HEREDITAMENTS - Steven J. Coker
Subject: HEREDITAMENTS
From: Steven J. Coker
Date: September 26, 1998

HEREDITAMENTS, estates. Anything capable of being inherited, be it corporeal or
incorporeal, real, personal, or mixed and including not only lands and
everything thereon, but also heir looms, and certain furniture which, by custom,
may descend to the heir, together with the land.... By this term such things are
denoted, as may be the subject-matter of inheritance, but not the inheritance
itself; it cannot therefore, by its own intrinsic force, enlarge an estate,
prima facie a life estate, into a fee....
   Hereditaments are divided into corporeal and incorporeal.

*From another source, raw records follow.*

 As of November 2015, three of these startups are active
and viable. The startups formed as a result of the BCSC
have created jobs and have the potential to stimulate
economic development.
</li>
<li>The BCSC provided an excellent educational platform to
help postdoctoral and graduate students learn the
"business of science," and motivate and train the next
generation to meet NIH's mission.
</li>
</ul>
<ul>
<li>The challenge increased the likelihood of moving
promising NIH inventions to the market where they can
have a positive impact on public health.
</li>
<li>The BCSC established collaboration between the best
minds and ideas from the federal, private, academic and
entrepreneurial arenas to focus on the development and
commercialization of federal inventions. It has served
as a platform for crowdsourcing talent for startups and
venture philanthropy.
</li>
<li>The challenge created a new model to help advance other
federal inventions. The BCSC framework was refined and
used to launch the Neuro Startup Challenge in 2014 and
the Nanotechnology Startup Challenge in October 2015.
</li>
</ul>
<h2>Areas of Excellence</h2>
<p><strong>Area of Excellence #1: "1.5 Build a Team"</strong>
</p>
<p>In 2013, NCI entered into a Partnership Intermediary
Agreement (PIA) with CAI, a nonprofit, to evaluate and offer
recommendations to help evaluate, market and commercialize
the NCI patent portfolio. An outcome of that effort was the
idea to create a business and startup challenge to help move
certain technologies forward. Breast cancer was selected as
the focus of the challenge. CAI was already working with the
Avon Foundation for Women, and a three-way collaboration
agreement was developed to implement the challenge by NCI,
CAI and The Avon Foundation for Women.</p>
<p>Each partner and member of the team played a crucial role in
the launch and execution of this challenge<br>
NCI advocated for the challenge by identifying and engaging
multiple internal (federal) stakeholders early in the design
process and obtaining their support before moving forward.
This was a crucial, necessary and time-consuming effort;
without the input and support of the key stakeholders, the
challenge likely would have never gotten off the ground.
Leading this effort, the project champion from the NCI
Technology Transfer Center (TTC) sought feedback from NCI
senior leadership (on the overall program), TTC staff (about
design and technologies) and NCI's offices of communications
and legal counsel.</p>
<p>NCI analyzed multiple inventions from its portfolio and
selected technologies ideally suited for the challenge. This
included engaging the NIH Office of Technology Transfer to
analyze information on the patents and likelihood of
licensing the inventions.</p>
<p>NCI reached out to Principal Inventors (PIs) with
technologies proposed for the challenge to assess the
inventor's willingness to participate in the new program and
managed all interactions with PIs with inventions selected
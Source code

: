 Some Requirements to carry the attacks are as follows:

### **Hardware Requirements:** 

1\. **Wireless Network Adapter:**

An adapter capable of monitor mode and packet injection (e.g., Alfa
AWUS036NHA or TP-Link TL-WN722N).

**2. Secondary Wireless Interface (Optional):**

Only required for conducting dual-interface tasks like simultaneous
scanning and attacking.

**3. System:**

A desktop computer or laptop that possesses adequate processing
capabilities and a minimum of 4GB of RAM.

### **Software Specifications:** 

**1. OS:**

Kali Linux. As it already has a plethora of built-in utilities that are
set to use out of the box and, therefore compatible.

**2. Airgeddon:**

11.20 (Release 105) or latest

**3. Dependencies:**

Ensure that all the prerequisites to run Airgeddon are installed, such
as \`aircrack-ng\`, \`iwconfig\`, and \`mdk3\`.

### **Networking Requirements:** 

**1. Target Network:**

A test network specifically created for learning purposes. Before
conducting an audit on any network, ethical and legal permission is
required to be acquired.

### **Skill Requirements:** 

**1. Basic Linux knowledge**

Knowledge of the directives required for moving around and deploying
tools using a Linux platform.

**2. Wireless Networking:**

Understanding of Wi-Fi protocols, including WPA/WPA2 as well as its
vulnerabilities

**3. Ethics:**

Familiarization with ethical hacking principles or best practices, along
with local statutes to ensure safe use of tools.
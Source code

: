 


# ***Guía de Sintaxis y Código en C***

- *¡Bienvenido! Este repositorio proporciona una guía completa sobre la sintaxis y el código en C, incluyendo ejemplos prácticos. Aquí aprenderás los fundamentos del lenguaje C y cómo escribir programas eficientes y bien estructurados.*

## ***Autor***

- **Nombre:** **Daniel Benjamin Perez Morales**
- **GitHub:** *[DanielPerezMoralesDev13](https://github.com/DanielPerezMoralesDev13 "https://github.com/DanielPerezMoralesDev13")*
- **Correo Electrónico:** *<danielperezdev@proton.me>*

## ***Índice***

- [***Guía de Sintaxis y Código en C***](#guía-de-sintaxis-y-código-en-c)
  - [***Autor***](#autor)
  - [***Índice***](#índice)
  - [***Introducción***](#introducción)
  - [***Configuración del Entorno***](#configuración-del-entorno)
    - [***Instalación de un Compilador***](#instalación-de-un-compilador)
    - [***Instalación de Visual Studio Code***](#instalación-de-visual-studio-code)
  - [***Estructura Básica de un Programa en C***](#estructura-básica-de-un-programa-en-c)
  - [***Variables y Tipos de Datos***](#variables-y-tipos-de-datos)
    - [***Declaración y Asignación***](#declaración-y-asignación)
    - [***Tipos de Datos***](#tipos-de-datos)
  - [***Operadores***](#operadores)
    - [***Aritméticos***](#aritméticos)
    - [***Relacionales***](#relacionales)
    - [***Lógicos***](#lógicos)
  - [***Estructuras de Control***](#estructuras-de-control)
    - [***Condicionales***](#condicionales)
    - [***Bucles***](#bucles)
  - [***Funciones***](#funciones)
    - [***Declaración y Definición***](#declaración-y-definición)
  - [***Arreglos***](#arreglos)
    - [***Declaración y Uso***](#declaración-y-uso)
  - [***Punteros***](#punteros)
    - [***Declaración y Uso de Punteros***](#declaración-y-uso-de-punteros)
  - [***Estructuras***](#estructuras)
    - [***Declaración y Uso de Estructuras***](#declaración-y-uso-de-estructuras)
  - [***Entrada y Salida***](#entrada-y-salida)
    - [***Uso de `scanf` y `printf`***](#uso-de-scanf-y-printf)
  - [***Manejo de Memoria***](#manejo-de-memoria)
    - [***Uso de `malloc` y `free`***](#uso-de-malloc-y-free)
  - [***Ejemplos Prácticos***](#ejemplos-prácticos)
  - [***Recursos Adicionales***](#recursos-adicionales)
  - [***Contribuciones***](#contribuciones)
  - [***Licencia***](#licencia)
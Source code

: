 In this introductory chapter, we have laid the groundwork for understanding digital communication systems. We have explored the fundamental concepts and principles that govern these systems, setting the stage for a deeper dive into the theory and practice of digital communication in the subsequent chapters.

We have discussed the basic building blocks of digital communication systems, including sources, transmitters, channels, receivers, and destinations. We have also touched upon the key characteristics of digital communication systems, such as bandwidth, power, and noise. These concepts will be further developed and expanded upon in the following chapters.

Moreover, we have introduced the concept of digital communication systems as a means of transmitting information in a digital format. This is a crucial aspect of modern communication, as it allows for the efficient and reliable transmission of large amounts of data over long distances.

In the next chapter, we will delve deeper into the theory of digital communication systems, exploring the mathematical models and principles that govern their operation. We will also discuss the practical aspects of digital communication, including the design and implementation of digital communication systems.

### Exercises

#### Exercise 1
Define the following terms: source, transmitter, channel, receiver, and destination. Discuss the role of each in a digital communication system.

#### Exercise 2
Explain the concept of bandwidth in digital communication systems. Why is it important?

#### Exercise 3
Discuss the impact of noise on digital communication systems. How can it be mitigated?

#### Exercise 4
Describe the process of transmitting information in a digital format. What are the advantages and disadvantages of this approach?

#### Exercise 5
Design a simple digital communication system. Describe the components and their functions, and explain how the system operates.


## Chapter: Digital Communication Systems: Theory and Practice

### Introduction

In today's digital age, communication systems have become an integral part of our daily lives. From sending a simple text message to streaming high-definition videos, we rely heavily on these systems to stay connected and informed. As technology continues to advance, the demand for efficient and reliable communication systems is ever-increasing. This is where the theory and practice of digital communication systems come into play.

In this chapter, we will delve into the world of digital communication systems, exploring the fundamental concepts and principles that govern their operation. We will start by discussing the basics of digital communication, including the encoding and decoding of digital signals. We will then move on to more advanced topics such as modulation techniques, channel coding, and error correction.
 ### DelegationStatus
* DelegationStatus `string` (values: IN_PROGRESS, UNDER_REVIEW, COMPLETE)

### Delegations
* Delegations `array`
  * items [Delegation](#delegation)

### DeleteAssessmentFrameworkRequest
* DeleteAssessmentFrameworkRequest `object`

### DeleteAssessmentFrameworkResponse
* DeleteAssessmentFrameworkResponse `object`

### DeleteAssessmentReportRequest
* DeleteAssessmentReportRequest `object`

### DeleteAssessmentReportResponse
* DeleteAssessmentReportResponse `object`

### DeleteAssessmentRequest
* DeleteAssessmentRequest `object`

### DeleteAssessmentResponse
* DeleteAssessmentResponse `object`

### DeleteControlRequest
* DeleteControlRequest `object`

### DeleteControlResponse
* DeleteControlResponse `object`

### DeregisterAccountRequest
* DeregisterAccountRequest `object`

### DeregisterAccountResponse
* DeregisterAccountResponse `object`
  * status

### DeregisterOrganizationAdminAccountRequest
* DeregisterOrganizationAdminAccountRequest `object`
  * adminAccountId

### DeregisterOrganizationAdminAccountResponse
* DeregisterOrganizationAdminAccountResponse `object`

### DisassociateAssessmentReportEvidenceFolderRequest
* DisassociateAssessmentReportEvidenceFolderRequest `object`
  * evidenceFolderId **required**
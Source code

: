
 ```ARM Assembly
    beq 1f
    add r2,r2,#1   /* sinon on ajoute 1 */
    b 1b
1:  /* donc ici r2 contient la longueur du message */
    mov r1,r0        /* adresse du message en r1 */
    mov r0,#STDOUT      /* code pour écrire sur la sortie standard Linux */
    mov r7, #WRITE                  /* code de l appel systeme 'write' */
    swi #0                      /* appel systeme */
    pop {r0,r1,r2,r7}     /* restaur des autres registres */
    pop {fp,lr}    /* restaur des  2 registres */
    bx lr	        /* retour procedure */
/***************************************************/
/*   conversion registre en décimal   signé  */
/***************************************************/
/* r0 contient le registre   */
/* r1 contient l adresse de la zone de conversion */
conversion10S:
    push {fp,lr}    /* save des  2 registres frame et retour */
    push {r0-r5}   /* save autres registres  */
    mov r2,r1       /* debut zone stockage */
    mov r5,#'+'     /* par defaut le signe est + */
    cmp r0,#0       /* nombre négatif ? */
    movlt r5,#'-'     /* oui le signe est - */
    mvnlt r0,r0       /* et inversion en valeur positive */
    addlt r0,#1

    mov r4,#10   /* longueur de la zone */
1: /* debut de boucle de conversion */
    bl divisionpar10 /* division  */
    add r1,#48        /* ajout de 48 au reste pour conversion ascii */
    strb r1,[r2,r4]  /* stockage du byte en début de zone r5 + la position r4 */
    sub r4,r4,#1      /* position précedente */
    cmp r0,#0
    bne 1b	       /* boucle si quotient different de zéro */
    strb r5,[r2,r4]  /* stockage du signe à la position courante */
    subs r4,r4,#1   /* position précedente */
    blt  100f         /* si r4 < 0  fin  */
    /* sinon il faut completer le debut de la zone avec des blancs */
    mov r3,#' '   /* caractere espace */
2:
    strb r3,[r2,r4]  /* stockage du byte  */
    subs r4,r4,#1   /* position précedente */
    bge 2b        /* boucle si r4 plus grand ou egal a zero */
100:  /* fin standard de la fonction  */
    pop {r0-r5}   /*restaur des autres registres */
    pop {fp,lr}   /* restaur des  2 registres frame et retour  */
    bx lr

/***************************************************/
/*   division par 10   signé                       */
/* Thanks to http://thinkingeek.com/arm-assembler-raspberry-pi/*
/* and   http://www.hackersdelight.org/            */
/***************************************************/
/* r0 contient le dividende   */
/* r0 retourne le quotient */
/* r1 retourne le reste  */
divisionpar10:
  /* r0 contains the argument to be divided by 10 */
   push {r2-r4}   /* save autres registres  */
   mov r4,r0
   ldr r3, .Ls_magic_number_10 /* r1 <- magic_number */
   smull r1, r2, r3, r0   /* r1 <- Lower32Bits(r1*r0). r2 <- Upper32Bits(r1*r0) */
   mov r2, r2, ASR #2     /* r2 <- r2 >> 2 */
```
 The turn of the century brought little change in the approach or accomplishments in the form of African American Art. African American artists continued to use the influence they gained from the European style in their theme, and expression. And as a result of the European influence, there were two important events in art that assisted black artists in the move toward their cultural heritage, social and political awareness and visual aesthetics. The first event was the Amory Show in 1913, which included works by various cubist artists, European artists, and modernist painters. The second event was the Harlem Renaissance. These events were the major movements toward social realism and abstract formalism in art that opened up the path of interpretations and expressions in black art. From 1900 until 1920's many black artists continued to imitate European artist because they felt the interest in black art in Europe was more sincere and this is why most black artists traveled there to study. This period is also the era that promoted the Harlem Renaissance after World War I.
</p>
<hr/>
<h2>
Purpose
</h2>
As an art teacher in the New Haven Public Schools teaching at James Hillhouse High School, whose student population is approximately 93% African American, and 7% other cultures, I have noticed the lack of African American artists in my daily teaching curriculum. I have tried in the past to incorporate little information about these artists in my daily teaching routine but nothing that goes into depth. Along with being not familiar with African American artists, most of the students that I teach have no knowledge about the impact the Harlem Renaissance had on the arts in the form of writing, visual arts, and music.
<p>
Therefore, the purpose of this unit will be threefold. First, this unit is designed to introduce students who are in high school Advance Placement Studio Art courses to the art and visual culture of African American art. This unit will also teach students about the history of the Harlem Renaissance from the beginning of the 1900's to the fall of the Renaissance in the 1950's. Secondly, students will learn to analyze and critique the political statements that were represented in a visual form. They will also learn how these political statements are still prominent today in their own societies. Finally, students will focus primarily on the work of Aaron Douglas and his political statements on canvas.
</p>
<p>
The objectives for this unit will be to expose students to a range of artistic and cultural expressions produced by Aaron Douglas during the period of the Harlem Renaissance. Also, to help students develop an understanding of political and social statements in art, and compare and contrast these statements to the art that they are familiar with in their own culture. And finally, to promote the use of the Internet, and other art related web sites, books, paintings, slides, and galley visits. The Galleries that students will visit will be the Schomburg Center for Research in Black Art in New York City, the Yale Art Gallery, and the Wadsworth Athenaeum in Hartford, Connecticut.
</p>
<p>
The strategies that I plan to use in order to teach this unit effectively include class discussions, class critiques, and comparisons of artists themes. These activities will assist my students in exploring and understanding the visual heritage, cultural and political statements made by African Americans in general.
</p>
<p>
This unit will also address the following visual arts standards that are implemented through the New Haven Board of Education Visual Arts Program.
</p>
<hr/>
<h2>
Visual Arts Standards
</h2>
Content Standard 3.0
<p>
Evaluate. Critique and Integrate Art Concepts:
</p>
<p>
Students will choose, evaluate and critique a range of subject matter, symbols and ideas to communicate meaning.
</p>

Corporeal
hereditaments are confined to lands. (q.v.).

HEREDITARY. That which is inherited.

INCORPOREAL HEREDITAMENT, title, estates. A right issuing out of, or annexed
unto a thing corporeal. 
   Their existence is merely in idea and abstracted contemplation, though their
effects and profits may be frequently the objects of our bodily senses....
According to Sir William Blackstone, there are ten kinds of incorporeal
hereditaments; namely,

      1. Advowsons.       6. Dignities.
      2. Tithes.          7. Franchises.
      3. Commons.         8. Corodies.
      4. Ways.            9. Annuities.
      5. Offices.        10. Rents.

   But, in the United States, there, are no advowsons, tithes, dignities, nor
corodies. The other's have no necessary connexion with real estate, and are not
hereditary, and, with the exception of annuities, in some cases, cannot be
transferred, and do not descend. 

INCORPOREAL. Not consisting of matter.
   Things incorporeal are those which are not the object of sense, which cannot
be seen or felt, but which we can easily, conceive in the understanding, as
rights, actions, successions, easements, and the like....

INCORPOREAL PROPERTY, civil law. That which consists in legal right merely; or,
as the term is, in the common law, of choses in actions.

CORPOREAL PROPERTY, civil law. That which consists of such subjects as are
palpable. In the common law, the term to signify the same thing is properly in
possession. It differs from incorporeal property, (q.v.) which consists of
choses in action and easements, as a right of way, and the like.